Saif Powertec Dhaka Senior Division League
- Dates: 31 March – 22 May 2017
- Champions: Swadhinata KS
- Promoted: Swadhinata KS Wari Club
- Relegated: No relegation
- Matches: 66
- Goals: 124 (1.88 per match)

= 2017 Dhaka Senior Division League =

The 2017 Dhaka Senior Division Football League, also known as Saif Powertec Senior Division Football League due to sponsorship reasons, was the 57th functioning season since official recognition and 5th season as Bangladesh's third-tier. A total of 12 teams participated in the league, which ran from 31 March to 22 May 2017.

==Venue==
All matches were held at the BSSS Mostafa Kamal Stadium in Dhaka, Bangladesh.

| Dhaka | Dhaka |
BSSS Mostafa Kamal Stadium
Capacity: 25,000

==Teams==
The following 12 clubs competed in the Dhaka Senior Division League during the 2017 season.
- Bangladesh Boys Club
- Basabo Tarun Sangha
- Dhaka Wanderers Club
- Dhaka United SC
- Badda Jagoroni Sangsad
- PWD Sports Club
- Sadharan Bima CSC
- Friends SWO
- Jatrabari KC
- Mohakhali Ekadosh
- Swadhinata KS
- Wari Club

===League table===

| Pos | Team | Pld | W | D | L | GF | GA | GD | Pts | Qualification or relegation |
| 1 | Swadhinata KS (C) | 11 | 7 | 3 | 1 | 18 | 6 | +12 | 24 | Promoted to 2018–19 Bangladesh Championship League |
| 2 | Wari Club | 11 | 7 | 2 | 2 | 11 | 5 | +6 | 23 |
| 3 | Jatrabari | 11 | 5 | 3 | 3 | 15 | 7 | +8 | 18 |  |
| 4 | Dhaka United | 11 | 4 | 3 | 4 | 12 | 12 | 0 | 15 |
| 5 | PWD SC | 11 | 3 | 6 | 2 | 10 | 10 | 0 | 15 |
| 6 | Basabo TS | 11 | 3 | 5 | 3 | 7 | 8 | −1 | 14 |
| 7 | Bangladesh Boys | 11 | 4 | 2 | 5 | 10 | 14 | −4 | 14 |
| 8 | Dhaka Wanderers | 11 | 3 | 3 | 5 | 11 | 11 | 0 | 12 |
| 9 | Mohakhali Ekadosh | 11 | 3 | 1 | 7 | 12 | 13 | −1 | 10 |
| 10 | Sadharan Bima | 11 | 1 | 8 | 2 | 6 | 11 | −5 | 11 |
| 11 | Badda Jagorani | 11 | 2 | 3 | 6 | 5 | 14 | −9 | 9 |
| 12 | Friends SWO | 11 | 1 | 4 | 6 | 7 | 10 | −3 | 7 |

==Match-fixing==
===2017===
On 8 June 2017, Bangladesh Football Federation relegated Dhaka United Sports Club and Friends Social Welfare Organisation during the 2017 league after both clubs were found guilty of playing a fixed match.
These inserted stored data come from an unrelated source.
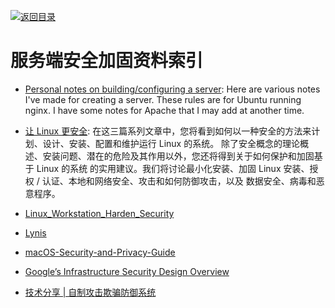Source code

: [![返回目录](https://parg.co/UGo)](https://github.com/wxyyxc1992/Awesome-Reference)

# 服务端安全加固资料索引

* [Personal notes on building/configuring a server](https://github.com/jrothrock/server_notes): Here are various notes I've made for creating a server. These rules are for Ubuntu running nginx. I have some notes for Apache that I may add at another time.

- [让 Linux 更安全](http://www.ibm.com/developerworks/cn/linux/l-seclnx1.html): 在这三篇系列文章中，您将看到如何以一种安全的方法来计划、设计、安装、配置和维护运行 Linux 的系统。 除了安全概念的理论概述、安装问题、潜在的危险及其作用以外，您还将得到关于如何保护和加固基于 Linux 的系统 的实用建议。我们将讨论最小化安装、加固 Linux 安装、授权 / 认证、本地和网络安全、攻击和如何防御攻击，以及 数据安全、病毒和恶意程序。

- [Linux_Workstation_Harden_Security](https://github.com/linuxsquad/Linux_Workstation_Harden_Security)

- [Lynis](https://github.com/CISOfy/lynis)

- [macOS-Security-and-Privacy-Guide](https://github.com/drduh/macOS-Security-and-Privacy-Guide)

- [Google’s Infrastructure Security Design Overview](http://6me.us/1gPM)

- [技术分享 | 自制攻击欺骗防御系统 ](http://mp.weixin.qq.com/s?__biz=MzI2NzI2OTExNA==&mid=2247483994&idx=1&sn=64fcc83146fb6c5ec9943e64f10306c7&chksm=ea8024cfddf7add9acb9f42110e43a31722f9e60881542de6e14957edce7e36e35524ce41a96#rd)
They were both fined Tk 50,000, while three of the Dhaka United Sports Club players were suspended for different terms following their involvement in the fixed-match which led to Friends Social Welfare Organisation winning the game and thus avoiding relegation. Nevertheless, both clubs alongside apparently relegated, Badda Jagoroni Sangsad, were allowed entry to the 2018–19 Dhaka Senior Division League after their relegation was overturned due to reasons unknown.